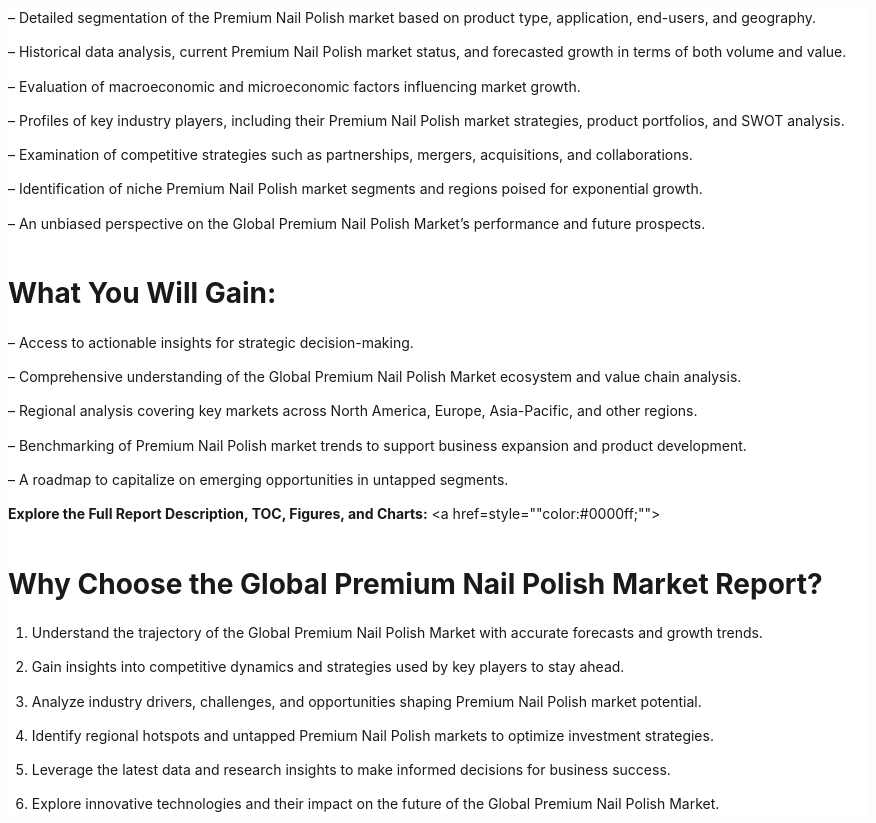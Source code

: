– Detailed segmentation of the Premium Nail Polish market based on product type, application, end-users, and geography.

– Historical data analysis, current Premium Nail Polish market status, and forecasted growth in terms of both volume and value.

– Evaluation of macroeconomic and microeconomic factors influencing market growth.

– Profiles of key industry players, including their Premium Nail Polish market strategies, product portfolios, and SWOT analysis.

– Examination of competitive strategies such as partnerships, mergers, acquisitions, and collaborations.

– Identification of niche Premium Nail Polish market segments and regions poised for exponential growth.

– An unbiased perspective on the Global Premium Nail Polish Market’s performance and future prospects.

# <strong>What You Will Gain:</strong>

– Access to actionable insights for strategic decision-making.

– Comprehensive understanding of the Global Premium Nail Polish Market ecosystem and value chain analysis.

– Regional analysis covering key markets across North America, Europe, Asia-Pacific, and other regions.

– Benchmarking of Premium Nail Polish market trends to support business expansion and product development.

– A roadmap to capitalize on emerging opportunities in untapped segments.

<strong>Explore the Full Report Description, TOC, Figures, and Charts:</strong>
<a href=style=""color:#0000ff;""></a>

# <strong>Why Choose the Global Premium Nail Polish Market Report?</strong>

1. Understand the trajectory of the Global Premium Nail Polish Market with accurate forecasts and growth trends.

2. Gain insights into competitive dynamics and strategies used by key players to stay ahead.

3. Analyze industry drivers, challenges, and opportunities shaping Premium Nail Polish market potential.

4. Identify regional hotspots and untapped Premium Nail Polish markets to optimize investment strategies.

5. Leverage the latest data and research insights to make informed decisions for business success.

6. Explore innovative technologies and their impact on the future of the Global Premium Nail Polish Market.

----------------

§ **Work required**:
Set down, from the entries above, exactly the lines from the one with "end-users, and geography." up to and including the one with "for exponential growth.", and no other lines.

§ **Output**:
:– Detailed segmentation of the Premium Nail Polish market based on product type, application, end-users, and geography.

– Historical data analysis, current Premium Nail Polish market status, and forecasted growth in terms of both volume and value.

– Evaluation of macroeconomic and microeconomic factors influencing market growth.

– Profiles of key industry players, including their Premium Nail Polish market strategies, product portfolios, and SWOT analysis.

– Examination of competitive strategies such as partnerships, mergers, acquisitions, and collaborations.

– Identification of niche Premium Nail Polish market segments and regions poised for exponential growth.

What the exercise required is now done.